===== INPUT =====
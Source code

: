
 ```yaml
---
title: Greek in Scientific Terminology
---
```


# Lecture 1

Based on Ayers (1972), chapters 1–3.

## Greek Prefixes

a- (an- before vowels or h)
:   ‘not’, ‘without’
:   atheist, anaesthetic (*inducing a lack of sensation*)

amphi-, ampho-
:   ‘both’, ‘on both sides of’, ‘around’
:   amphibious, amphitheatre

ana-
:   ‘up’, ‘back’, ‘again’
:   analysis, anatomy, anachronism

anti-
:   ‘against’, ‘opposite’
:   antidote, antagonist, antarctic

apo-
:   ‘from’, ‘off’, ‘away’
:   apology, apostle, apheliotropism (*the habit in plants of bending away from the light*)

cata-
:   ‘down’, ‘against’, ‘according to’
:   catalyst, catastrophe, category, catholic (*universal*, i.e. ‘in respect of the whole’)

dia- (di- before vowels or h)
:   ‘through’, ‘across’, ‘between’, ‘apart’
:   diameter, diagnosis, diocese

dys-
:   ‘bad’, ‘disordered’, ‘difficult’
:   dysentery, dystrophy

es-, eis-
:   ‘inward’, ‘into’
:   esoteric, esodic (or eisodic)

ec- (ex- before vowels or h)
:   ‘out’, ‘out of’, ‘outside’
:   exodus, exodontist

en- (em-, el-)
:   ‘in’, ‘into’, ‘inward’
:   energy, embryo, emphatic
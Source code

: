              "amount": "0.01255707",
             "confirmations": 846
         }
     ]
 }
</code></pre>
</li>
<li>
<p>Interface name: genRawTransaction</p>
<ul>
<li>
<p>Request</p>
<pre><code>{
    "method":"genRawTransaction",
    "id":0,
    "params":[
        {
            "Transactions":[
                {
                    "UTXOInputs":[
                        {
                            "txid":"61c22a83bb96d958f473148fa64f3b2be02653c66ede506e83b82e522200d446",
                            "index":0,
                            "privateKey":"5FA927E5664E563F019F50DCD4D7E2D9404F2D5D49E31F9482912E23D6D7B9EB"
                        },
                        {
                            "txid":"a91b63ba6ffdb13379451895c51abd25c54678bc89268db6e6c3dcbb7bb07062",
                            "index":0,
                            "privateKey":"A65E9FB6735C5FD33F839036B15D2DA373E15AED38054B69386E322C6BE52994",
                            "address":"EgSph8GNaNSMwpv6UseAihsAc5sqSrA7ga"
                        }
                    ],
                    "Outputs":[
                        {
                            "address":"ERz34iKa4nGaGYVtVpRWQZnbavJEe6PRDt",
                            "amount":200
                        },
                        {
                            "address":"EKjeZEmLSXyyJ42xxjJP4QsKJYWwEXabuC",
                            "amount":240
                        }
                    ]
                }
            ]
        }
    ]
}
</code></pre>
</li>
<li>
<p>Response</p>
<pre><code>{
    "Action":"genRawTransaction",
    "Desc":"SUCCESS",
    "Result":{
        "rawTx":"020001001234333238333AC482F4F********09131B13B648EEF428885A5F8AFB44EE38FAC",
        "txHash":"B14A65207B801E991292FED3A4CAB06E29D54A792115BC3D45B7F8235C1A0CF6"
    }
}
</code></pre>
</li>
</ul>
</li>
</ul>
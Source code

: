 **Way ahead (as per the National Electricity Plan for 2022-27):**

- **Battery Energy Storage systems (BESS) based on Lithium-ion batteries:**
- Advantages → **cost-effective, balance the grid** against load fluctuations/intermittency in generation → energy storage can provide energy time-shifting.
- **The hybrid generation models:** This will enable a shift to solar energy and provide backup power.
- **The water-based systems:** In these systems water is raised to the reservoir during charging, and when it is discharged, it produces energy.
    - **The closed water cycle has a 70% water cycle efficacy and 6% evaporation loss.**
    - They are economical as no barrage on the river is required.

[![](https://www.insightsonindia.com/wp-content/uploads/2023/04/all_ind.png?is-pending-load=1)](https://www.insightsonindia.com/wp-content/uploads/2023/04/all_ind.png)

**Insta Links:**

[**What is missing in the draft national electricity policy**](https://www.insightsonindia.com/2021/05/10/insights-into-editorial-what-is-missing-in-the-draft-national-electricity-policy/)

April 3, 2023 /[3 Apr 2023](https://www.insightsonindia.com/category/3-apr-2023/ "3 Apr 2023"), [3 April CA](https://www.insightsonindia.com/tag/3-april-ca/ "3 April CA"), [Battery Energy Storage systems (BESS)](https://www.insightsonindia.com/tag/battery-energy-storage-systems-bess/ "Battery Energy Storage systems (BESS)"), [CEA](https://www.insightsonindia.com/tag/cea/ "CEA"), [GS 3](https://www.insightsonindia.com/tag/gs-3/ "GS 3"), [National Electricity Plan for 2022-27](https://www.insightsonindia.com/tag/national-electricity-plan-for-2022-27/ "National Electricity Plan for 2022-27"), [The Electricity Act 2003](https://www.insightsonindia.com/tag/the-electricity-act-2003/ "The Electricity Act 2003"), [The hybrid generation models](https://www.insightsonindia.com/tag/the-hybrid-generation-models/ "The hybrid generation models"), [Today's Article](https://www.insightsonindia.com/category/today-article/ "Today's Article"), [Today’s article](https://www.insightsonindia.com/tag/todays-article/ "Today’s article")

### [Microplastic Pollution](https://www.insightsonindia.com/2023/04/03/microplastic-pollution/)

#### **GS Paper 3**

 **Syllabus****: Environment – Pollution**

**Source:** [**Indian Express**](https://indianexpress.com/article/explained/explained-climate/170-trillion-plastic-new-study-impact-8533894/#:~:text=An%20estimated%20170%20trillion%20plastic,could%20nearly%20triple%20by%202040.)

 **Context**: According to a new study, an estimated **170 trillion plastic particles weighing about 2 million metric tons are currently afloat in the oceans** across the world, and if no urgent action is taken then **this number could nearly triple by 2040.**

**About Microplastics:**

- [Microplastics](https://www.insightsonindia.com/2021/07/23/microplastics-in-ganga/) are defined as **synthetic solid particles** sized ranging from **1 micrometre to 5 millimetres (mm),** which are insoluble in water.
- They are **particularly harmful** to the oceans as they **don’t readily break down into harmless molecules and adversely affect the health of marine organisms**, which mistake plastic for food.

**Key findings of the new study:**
=====
EXERCISE OBJECTIVE
Copy all data exactly, start to finish.

TASK RESPONSE
Source code

:
 ```yaml
---
title: Greek in Scientific Terminology
---
```


# Lecture 1

Based on Ayers (1972), chapters 1–3.

## Greek Prefixes

a- (an- before vowels or h)
:   ‘not’, ‘without’
:   atheist, anaesthetic (*inducing a lack of sensation*)

amphi-, ampho-
:   ‘both’, ‘on both sides of’, ‘around’
:   amphibious, amphitheatre

ana-
:   ‘up’, ‘back’, ‘again’
:   analysis, anatomy, anachronism

anti-
:   ‘against’, ‘opposite’
:   antidote, antagonist, antarctic

apo-
:   ‘from’, ‘off’, ‘away’
:   apology, apostle, apheliotropism (*the habit in plants of bending away from the light*)

cata-
:   ‘down’, ‘against’, ‘according to’
:   catalyst, catastrophe, category, catholic (*universal*, i.e. ‘in respect of the whole’)

dia- (di- before vowels or h)
:   ‘through’, ‘across’, ‘between’, ‘apart’
:   diameter, diagnosis, diocese

dys-
:   ‘bad’, ‘disordered’, ‘difficult’
:   dysentery, dystrophy

es-, eis-
:   ‘inward’, ‘into’
:   esoteric, esodic (or eisodic)

ec- (ex- before vowels or h)
:   ‘out’, ‘out of’, ‘outside’
:   exodus, exodontist

en- (em-, el-)
:   ‘in’, ‘into’, ‘inward’
:   energy, embryo, emphatic
Source code

:              "amount": "0.01255707",
             "confirmations": 846
         }
     ]
 }
</code></pre>
</li>
<li>
<p>Interface name: genRawTransaction</p>
<ul>
<li>
<p>Request</p>
<pre><code>{
    "method":"genRawTransaction",
    "id":0,
    "params":[
        {
            "Transactions":[
                {
                    "UTXOInputs":[
                        {
                            "txid":"61c22a83bb96d958f473148fa64f3b2be02653c66ede506e83b82e522200d446",
                            "index":0,
                            "privateKey":"5FA927E5664E563F019F50DCD4D7E2D9404F2D5D49E31F9482912E23D6D7B9EB"
                        },
                        {
                            "txid":"a91b63ba6ffdb13379451895c51abd25c54678bc89268db6e6c3dcbb7bb07062",
                            "index":0,
                            "privateKey":"A65E9FB6735C5FD33F839036B15D2DA373E15AED38054B69386E322C6BE52994",
                            "address":"EgSph8GNaNSMwpv6UseAihsAc5sqSrA7ga"
                        }
                    ],
                    "Outputs":[
                        {
                            "address":"ERz34iKa4nGaGYVtVpRWQZnbavJEe6PRDt",
                            "amount":200
                        },
                        {
                            "address":"EKjeZEmLSXyyJ42xxjJP4QsKJYWwEXabuC",
                            "amount":240
                        }
                    ]
                }
            ]
        }
    ]
}
</code></pre>
</li>
<li>
<p>Response</p>
<pre><code>{
    "Action":"genRawTransaction",
    "Desc":"SUCCESS",
    "Result":{
        "rawTx":"020001001234333238333AC482F4F********09131B13B648EEF428885A5F8AFB44EE38FAC",
        "txHash":"B14A65207B801E991292FED3A4CAB06E29D54A792115BC3D45B7F8235C1A0CF6"
    }
}
</code></pre>
</li>
</ul>
</li>
</ul>
Source code

: **Way ahead (as per the National Electricity Plan for 2022-27):**

- **Battery Energy Storage systems (BESS) based on Lithium-ion batteries:**
- Advantages → **cost-effective, balance the grid** against load fluctuations/intermittency in generation → energy storage can provide energy time-shifting.
- **The hybrid generation models:** This will enable a shift to solar energy and provide backup power.
- **The water-based systems:** In these systems water is raised to the reservoir during charging, and when it is discharged, it produces energy.
    - **The closed water cycle has a 70% water cycle efficacy and 6% evaporation loss.**
    - They are economical as no barrage on the river is required.

[![](https://www.insightsonindia.com/wp-content/uploads/2023/04/all_ind.png?is-pending-load=1)](https://www.insightsonindia.com/wp-content/uploads/2023/04/all_ind.png)

**Insta Links:**

[**What is missing in the draft national electricity policy**](https://www.insightsonindia.com/2021/05/10/insights-into-editorial-what-is-missing-in-the-draft-national-electricity-policy/)

April 3, 2023 /[3 Apr 2023](https://www.insightsonindia.com/category/3-apr-2023/ "3 Apr 2023"), [3 April CA](https://www.insightsonindia.com/tag/3-april-ca/ "3 April CA"), [Battery Energy Storage systems (BESS)](https://www.insightsonindia.com/tag/battery-energy-storage-systems-bess/ "Battery Energy Storage systems (BESS)"), [CEA](https://www.insightsonindia.com/tag/cea/ "CEA"), [GS 3](https://www.insightsonindia.com/tag/gs-3/ "GS 3"), [National Electricity Plan for 2022-27](https://www.insightsonindia.com/tag/national-electricity-plan-for-2022-27/ "National Electricity Plan for 2022-27"), [The Electricity Act 2003](https://www.insightsonindia.com/tag/the-electricity-act-2003/ "The Electricity Act 2003"), [The hybrid generation models](https://www.insightsonindia.com/tag/the-hybrid-generation-models/ "The hybrid generation models"), [Today's Article](https://www.insightsonindia.com/category/today-article/ "Today's Article"), [Today’s article](https://www.insightsonindia.com/tag/todays-article/ "Today’s article")

### [Microplastic Pollution](https://www.insightsonindia.com/2023/04/03/microplastic-pollution/)

#### **GS Paper 3**

 **Syllabus****: Environment – Pollution**

**Source:** [**Indian Express**](https://indianexpress.com/article/explained/explained-climate/170-trillion-plastic-new-study-impact-8533894/#:~:text=An%20estimated%20170%20trillion%20plastic,could%20nearly%20triple%20by%202040.)

 **Context**: According to a new study, an estimated **170 trillion plastic particles weighing about 2 million metric tons are currently afloat in the oceans** across the world, and if no urgent action is taken then **this number could nearly triple by 2040.**

**About Microplastics:**

- [Microplastics](https://www.insightsonindia.com/2021/07/23/microplastics-in-ganga/) are defined as **synthetic solid particles** sized ranging from **1 micrometre to 5 millimetres (mm),** which are insoluble in water.
- They are **particularly harmful** to the oceans as they **don’t readily break down into harmless molecules and adversely affect the health of marine organisms**, which mistake plastic for food.

**Key findings of the new study:**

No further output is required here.